Mapping North America

« Cleveland's Talent Blueprint | Main | Florida, Florida »

Obese_map_of_na_2 Ok, now I'm really excited.  One of our central goals here at MPI is to create integrated North American (that is Canada and the US) data-sets. And in our ongoing work, especially in developing the new Canadian edition of Who's Your City? we've been developing maps of North American data on various regional economic and demographic measures. So was I more than delighted to see the map above developed by David Eaves based on an original map I posted from calorielab (via strange maps and Andrew Sullivan). Eaves comments:

If Canadian provinces were ranked along side US States, they would rank 1st (BC), 2nd (QC), 3rd (ON), 4th (AL) and tied for 5th (MB) (YK) as the least obese provinces/states. Colorado would be the first American state placing 7th, with the provinces of NS in 8th and SK in 9th. PEI and NB would appear 15th and 16th and NL would appear 19th. NWT and NU would close out in 30th and 31st position. You can see the original chart at the bottom of this page.
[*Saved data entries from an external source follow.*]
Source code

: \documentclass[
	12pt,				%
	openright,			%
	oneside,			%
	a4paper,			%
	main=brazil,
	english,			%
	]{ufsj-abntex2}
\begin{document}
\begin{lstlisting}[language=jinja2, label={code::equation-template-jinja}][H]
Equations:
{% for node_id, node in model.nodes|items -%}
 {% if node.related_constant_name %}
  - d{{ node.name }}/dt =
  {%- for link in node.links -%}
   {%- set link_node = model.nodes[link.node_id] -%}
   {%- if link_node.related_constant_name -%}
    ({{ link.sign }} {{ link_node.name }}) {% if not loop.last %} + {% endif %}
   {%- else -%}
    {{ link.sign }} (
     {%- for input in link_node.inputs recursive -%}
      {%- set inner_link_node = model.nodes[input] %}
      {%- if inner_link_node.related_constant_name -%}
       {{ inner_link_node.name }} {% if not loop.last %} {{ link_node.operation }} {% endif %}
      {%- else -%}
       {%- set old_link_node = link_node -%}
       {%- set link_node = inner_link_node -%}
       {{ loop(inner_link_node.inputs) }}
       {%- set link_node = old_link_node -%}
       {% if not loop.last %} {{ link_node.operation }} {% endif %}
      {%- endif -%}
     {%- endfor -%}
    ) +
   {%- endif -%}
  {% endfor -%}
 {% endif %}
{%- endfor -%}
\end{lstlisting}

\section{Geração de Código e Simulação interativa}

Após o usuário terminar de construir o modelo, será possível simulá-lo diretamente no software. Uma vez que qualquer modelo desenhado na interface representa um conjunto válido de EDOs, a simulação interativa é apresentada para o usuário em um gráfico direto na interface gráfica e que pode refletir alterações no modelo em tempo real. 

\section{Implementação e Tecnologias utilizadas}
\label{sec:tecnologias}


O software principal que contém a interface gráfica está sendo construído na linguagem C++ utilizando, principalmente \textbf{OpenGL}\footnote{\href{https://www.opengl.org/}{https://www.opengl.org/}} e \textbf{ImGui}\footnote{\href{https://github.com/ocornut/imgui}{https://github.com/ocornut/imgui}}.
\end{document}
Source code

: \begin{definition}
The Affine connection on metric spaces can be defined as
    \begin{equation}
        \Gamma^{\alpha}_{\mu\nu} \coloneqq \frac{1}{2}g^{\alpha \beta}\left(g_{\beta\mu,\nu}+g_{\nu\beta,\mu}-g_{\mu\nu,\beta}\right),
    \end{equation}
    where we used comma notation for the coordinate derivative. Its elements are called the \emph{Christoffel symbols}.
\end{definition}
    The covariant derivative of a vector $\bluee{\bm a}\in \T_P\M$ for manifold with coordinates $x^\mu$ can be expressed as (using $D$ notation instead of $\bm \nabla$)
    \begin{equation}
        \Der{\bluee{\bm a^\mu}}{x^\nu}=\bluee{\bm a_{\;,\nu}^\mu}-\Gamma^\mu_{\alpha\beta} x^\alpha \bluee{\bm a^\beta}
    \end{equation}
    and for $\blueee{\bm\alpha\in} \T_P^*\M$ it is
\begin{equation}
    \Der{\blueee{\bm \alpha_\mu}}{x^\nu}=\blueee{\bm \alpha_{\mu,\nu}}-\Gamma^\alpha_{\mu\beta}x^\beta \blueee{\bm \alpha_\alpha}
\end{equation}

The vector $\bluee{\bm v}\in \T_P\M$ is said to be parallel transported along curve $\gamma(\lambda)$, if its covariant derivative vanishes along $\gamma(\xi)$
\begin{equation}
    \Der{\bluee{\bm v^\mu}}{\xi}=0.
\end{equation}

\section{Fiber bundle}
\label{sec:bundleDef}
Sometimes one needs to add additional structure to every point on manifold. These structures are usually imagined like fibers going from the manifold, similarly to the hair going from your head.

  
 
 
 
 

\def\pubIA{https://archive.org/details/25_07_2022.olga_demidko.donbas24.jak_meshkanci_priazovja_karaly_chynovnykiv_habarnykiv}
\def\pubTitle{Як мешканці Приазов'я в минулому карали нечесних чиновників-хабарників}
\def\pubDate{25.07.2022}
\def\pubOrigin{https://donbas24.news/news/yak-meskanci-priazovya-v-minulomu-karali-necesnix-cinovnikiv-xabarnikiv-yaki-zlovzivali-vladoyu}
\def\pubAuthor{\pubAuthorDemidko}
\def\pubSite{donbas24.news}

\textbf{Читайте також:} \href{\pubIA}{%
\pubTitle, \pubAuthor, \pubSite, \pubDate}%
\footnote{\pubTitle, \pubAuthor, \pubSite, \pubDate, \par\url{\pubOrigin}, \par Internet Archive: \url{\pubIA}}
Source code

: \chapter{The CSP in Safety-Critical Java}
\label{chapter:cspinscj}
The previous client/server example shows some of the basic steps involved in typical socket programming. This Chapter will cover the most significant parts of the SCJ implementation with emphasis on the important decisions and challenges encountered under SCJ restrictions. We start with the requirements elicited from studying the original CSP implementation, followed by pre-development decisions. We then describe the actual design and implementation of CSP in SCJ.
Actually even some of the grimmer looking patches of Canada’s map have a silver lining. The Arctic Territories, specifically Nunavut (NU) and the North-West Territories (NWT), appear obese and thus unhealthy. However, Statistics Canada notes that obesity criterion for Inuit populations should be more relaxed since a high BMI does not appear to have the same health risk for Inuit as for non-Inuit.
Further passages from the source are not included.